Figure out what to do about external IPs #97110

tallclair · 2020-12-07T17:47:04Z

For CVE-2020-8554, #97076, we decided we couldn't patch it in-tree, and instead provided workarounds to disable (or allowlist) the feature through admission controls. Now that the issue is public, I'd like to open the conversation about a long-term fix.

Unless we missed something (entirely possible), I see a few possible paths forward:

Decide to stop supporting external IPs, deprecate and eventually remove the feature
Attempt to redesign the external IP feature, deprecate the old behavior, and manage the migration to the new feature
Accept the current state, and promote the externalip-webhook to a built-in admission controller
Accept the current state, and support the externalip-webhook as a long-term solution

/sig network architecture
/area security
/priority important-soon

k8s-ci-robot · 2020-12-07T17:47:11Z

@tallclair: This issue is currently awaiting triage.

If a SIG or subproject determines this is a relevant issue, they will accept it by applying the triage/accepted label and provide further guidance.

The triage/accepted label can be added by org members by writing /triage accepted in a comment.

Instructions for interacting with me using PR comments are available here.

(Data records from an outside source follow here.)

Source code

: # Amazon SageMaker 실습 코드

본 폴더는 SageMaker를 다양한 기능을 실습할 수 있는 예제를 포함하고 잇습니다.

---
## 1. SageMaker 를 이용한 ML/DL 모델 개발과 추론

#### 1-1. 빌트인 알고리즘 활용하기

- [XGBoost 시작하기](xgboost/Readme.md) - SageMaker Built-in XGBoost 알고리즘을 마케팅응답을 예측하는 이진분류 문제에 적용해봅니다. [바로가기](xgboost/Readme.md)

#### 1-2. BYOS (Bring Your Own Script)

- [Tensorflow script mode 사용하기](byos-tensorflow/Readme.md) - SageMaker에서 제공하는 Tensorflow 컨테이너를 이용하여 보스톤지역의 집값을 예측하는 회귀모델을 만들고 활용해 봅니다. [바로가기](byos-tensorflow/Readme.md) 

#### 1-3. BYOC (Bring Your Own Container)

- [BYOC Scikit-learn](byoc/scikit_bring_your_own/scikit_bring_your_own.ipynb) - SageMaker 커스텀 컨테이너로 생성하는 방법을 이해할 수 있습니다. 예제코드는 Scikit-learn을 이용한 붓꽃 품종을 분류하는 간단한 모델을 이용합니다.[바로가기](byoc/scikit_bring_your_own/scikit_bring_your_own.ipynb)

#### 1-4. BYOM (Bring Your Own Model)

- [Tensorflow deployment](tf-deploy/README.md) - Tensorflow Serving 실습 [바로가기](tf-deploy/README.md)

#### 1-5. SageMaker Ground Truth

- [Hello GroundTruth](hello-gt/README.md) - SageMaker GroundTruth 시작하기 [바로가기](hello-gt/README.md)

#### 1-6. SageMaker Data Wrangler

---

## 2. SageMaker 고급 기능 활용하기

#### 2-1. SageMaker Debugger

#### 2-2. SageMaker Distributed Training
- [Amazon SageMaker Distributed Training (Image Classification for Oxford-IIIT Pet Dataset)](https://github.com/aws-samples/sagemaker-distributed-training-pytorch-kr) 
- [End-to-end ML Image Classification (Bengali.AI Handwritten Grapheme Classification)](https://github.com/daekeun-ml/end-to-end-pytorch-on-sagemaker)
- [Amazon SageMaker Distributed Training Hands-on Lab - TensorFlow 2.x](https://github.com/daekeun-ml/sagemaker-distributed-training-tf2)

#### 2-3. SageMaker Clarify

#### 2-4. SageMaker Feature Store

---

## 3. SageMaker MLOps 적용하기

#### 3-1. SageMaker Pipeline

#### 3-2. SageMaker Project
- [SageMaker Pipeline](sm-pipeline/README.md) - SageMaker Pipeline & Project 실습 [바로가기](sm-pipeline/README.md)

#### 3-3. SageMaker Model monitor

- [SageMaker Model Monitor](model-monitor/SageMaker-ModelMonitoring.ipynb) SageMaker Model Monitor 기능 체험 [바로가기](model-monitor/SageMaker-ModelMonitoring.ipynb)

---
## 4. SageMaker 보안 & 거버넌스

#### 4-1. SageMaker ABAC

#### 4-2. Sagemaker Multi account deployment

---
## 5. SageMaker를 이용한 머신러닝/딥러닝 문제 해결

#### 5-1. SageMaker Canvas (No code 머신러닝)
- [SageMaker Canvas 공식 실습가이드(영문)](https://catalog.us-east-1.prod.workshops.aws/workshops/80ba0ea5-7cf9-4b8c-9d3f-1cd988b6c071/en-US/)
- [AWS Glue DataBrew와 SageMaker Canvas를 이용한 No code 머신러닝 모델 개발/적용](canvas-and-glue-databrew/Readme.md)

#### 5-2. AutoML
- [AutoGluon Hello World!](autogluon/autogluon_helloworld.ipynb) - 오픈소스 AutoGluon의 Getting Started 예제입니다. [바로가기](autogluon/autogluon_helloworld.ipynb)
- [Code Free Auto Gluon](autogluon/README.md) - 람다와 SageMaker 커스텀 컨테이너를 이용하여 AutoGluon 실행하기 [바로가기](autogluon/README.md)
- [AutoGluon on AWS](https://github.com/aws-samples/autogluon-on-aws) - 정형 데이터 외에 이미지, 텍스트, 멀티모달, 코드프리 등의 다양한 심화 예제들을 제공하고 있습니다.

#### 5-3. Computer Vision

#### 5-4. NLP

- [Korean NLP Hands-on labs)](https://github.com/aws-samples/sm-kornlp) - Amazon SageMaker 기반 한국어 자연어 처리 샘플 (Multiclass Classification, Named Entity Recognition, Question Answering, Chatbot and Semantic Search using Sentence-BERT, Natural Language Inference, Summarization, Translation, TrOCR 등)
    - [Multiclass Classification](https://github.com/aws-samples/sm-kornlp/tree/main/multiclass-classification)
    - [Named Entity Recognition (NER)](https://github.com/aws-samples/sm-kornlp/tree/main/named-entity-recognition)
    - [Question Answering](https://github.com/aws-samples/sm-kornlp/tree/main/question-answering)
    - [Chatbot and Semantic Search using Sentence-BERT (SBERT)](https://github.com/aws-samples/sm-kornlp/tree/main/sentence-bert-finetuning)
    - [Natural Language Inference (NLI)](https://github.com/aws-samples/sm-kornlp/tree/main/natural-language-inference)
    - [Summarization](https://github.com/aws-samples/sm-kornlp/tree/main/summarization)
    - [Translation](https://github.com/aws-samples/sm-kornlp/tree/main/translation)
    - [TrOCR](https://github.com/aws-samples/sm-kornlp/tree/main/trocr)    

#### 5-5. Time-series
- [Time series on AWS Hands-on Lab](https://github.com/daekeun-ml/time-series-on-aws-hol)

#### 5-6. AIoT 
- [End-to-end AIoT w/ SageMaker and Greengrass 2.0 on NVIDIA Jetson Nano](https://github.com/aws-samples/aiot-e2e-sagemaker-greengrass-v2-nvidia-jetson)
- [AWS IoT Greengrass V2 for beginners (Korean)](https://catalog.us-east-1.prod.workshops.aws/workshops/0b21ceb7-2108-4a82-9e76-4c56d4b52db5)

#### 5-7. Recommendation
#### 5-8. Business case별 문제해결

If you have questions or suggestions related to my behavior, please file an issue against the kubernetes/test-infra repository.

PushkarJ · 2020-12-07T19:10:35Z

@tallclair : Thanks for sharing the details. Commenting here, since the original issue is closed. This maybe a novice question, but does default deny CNI network policy and / or Mutual Auth (e.g. mTLS) act as a mitigating control?

chadswen · 2020-12-07T19:44:58Z

Does this have the same root cause as the issue discussed in #22650 and fixed in openshift with an admission controller? (openshift issue: openshift/origin#7808 and PR: openshift/origin#7810) There is some existing discussion in the k/k thread if the added context helps form a strategy here.

I first encountered the issue a couple years ago when a tenant accidentally used an external IP incorrectly in one of our clusters, which I discovered while debugging an unreachable etcd node. The external IP Service was specifying the same IP as an etcd node's host IP, and that prevented all nodes running kube-proxy from reaching the etcd node since traffic was routed to the Service instead. Luckily we had other etcd nodes in the cluster and by debugging kube-proxy logs along with ipvsadm it didn't take too long to find the external IP as the root cause and shut it down.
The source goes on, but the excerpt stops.